-------- MATERIAL SUPPLIED --------

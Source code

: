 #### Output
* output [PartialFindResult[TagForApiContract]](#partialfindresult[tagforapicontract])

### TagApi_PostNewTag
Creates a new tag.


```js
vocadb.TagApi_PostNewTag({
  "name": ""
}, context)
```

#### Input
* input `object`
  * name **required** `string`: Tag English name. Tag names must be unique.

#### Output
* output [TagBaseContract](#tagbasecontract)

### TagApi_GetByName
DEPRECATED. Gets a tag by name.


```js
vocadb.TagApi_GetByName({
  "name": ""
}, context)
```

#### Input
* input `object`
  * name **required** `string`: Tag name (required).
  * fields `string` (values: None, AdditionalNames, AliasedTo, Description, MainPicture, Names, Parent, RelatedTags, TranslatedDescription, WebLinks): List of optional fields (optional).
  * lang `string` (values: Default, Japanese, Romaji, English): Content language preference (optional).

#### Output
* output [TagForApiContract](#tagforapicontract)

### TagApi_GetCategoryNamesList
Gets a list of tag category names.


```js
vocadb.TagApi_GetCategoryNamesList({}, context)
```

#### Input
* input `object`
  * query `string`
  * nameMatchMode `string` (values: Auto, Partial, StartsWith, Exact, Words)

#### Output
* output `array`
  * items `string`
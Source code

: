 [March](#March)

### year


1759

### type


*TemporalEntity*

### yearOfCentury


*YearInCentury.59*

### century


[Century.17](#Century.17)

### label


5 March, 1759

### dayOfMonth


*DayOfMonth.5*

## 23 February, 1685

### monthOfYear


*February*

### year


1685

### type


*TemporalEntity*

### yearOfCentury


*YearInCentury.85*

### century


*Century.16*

--------

**YOUR INSTRUCTIONS**
Print the data above exactly as it reads.

**EXERCISE RESULT**
Source code

: #### Output
* output [PartialFindResult[TagForApiContract]](#partialfindresult[tagforapicontract])

### TagApi_PostNewTag
Creates a new tag.


```js
vocadb.TagApi_PostNewTag({
  "name": ""
}, context)
```

#### Input
* input `object`
  * name **required** `string`: Tag English name. Tag names must be unique.

#### Output
* output [TagBaseContract](#tagbasecontract)

### TagApi_GetByName
DEPRECATED. Gets a tag by name.


```js
vocadb.TagApi_GetByName({
  "name": ""
}, context)
```

#### Input
* input `object`
  * name **required** `string`: Tag name (required).
  * fields `string` (values: None, AdditionalNames, AliasedTo, Description, MainPicture, Names, Parent, RelatedTags, TranslatedDescription, WebLinks): List of optional fields (optional).
  * lang `string` (values: Default, Japanese, Romaji, English): Content language preference (optional).

#### Output
* output [TagForApiContract](#tagforapicontract)

### TagApi_GetCategoryNamesList
Gets a list of tag category names.


```js
vocadb.TagApi_GetCategoryNamesList({}, context)
```

#### Input
* input `object`
  * query `string`
  * nameMatchMode `string` (values: Auto, Partial, StartsWith, Exact, Words)

#### Output
* output `array`
  * items `string`
Source code

: [March](#March)

### year


1759

### type


*TemporalEntity*

### yearOfCentury


*YearInCentury.59*

### century


[Century.17](#Century.17)

### label


5 March, 1759

### dayOfMonth


*DayOfMonth.5*

## 23 February, 1685

### monthOfYear


*February*

### year


1685

### type


*TemporalEntity*

### yearOfCentury


*YearInCentury.85*

### century


*Century.16*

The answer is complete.